The elephant in the streaming room is Apple. The iTunes store — which, granted, sells a lot more than just music downloads — raked in $8.5 billion in the fiscal year ending in September, which means they have an active customer base dwarfing that of any subscription service. (More than 435 million people have an iTunes account.) If Apple were to roll out their own subscription service or Internet radio platform — as many have speculated they will soon — the company conceivably could negotiate better royalty rates, allowing them to also attract users with cheaper subscriptions. Although it might cannibalize Apple’s own download business, at some point they’ll likely decide better themselves than Spotify or Rhaspody. Besides, for Apple, selling content, while a profitable enterprise, is just the means to the end of getting more people to pony up for hardware. While Apple’s entry into the streaming market potentially would bring lots of new consumers to the access-over-ownership model, smaller companies would be challenged to lure them from iTunes’ clutches.

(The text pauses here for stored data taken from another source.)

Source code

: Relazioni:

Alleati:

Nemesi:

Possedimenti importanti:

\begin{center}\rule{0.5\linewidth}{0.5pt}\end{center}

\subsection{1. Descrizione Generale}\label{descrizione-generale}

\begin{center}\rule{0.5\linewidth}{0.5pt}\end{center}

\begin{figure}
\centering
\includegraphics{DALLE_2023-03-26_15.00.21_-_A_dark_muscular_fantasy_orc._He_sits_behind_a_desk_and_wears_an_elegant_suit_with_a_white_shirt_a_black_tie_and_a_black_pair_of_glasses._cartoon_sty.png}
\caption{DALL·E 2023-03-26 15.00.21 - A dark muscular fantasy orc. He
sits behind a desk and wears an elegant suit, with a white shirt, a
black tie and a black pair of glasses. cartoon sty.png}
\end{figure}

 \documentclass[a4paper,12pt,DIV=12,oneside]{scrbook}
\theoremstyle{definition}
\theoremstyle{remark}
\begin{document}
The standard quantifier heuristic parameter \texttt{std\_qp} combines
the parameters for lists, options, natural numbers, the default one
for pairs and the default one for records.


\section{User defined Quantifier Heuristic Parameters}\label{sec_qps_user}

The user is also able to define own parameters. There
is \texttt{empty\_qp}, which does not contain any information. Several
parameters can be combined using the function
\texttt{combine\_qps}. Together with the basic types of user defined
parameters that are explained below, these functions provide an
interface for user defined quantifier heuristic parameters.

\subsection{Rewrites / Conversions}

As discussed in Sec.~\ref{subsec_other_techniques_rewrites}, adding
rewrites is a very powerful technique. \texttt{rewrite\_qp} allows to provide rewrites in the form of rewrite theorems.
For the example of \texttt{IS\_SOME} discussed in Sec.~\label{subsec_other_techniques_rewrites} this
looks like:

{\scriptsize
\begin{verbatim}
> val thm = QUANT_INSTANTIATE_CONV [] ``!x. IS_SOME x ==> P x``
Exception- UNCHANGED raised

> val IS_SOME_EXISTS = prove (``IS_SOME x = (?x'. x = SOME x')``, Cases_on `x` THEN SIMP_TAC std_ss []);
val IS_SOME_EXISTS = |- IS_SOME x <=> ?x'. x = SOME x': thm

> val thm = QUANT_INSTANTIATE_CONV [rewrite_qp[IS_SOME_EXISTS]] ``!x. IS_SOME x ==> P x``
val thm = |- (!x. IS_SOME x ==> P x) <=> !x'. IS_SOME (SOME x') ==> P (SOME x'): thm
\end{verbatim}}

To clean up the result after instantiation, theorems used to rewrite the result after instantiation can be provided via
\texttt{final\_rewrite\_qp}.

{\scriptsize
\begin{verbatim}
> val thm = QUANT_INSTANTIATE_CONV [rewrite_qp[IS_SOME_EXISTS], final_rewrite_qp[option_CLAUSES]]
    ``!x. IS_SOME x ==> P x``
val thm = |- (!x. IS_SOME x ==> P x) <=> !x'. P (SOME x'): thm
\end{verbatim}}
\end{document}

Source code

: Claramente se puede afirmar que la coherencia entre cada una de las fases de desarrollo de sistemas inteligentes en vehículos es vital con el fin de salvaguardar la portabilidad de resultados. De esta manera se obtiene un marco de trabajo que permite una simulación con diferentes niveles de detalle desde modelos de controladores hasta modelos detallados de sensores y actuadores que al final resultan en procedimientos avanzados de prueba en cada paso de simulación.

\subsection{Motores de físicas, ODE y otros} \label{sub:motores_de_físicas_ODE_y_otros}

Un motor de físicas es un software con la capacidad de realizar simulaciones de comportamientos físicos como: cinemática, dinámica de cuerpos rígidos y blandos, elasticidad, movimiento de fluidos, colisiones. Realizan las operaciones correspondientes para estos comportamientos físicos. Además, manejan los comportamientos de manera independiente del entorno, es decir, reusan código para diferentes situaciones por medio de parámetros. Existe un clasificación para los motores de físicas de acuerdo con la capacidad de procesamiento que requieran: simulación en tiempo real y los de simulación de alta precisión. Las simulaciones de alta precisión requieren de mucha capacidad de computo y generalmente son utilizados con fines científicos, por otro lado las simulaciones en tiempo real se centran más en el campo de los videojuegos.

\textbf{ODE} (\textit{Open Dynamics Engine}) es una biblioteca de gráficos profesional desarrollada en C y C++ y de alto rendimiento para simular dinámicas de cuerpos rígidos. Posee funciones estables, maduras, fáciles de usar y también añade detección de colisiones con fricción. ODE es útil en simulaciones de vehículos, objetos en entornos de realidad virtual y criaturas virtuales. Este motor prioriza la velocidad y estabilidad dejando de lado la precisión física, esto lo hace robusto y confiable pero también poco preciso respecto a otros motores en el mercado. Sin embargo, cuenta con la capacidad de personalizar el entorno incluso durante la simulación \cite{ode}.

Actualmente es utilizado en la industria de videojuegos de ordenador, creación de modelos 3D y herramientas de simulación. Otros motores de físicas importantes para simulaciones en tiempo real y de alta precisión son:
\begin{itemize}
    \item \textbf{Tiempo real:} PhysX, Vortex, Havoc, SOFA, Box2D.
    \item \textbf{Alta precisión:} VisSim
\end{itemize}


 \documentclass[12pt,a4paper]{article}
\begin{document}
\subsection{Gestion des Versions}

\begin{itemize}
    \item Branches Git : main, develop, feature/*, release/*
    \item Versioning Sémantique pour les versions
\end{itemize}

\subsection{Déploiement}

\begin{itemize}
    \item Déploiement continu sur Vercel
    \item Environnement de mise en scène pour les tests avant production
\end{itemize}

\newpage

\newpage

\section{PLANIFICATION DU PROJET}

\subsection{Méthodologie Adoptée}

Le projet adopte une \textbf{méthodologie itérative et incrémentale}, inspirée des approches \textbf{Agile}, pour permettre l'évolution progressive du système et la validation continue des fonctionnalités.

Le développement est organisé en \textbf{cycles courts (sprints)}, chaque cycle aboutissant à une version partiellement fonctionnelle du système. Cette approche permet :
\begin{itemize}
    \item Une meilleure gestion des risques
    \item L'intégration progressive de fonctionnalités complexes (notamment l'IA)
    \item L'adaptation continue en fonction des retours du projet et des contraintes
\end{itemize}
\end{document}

“Anything Apple does could potentially be absolutely massive,” says Beats by Dre’s Wood. “They’re right more often than they’re wrong. They have a tremendous amount of intelligence and data about their consumers, and generally have profound execution when it comes to products and services. Really, [an Apple streaming service] is going to come to two things: How differentiated is it from existing offerings, and how significantly is it promoted throughout the Apple ecosystem.”
For the moment, Apple is mum on their plans. Several other big media companies, including Amazon and Google, are also rumored to be eyeing the music-streaming business, but so far the only other major player to have entered that space is Microsoft, who debuted Xbox Music in October. Xbox Music’s hook is an attempt to be all things to all people.
“When you look at the consumer landscape, we realized we had this opportunity,” says Xbox Music GM Jerry Johnson. “Pandora really defined what Internet radio could be, iTunes is dominant on MP3 downloads, and Spotify came along with ubiquitous access to millions of songs. We saw an opportunity to bring those things together in an all-in-one experience.”
While Xbox Music is currently only available on a few platforms and Microsoft’s track record with music has resulted in more punch lines than successful products (see: Zune), the fact that Xbox Music comes pre-installed with the Windows 8, which is already used by more than 40 million people, should give Microsoft a significant leg-up in what promises to be a fierce competition over the next few years for your digital music-buying dollars.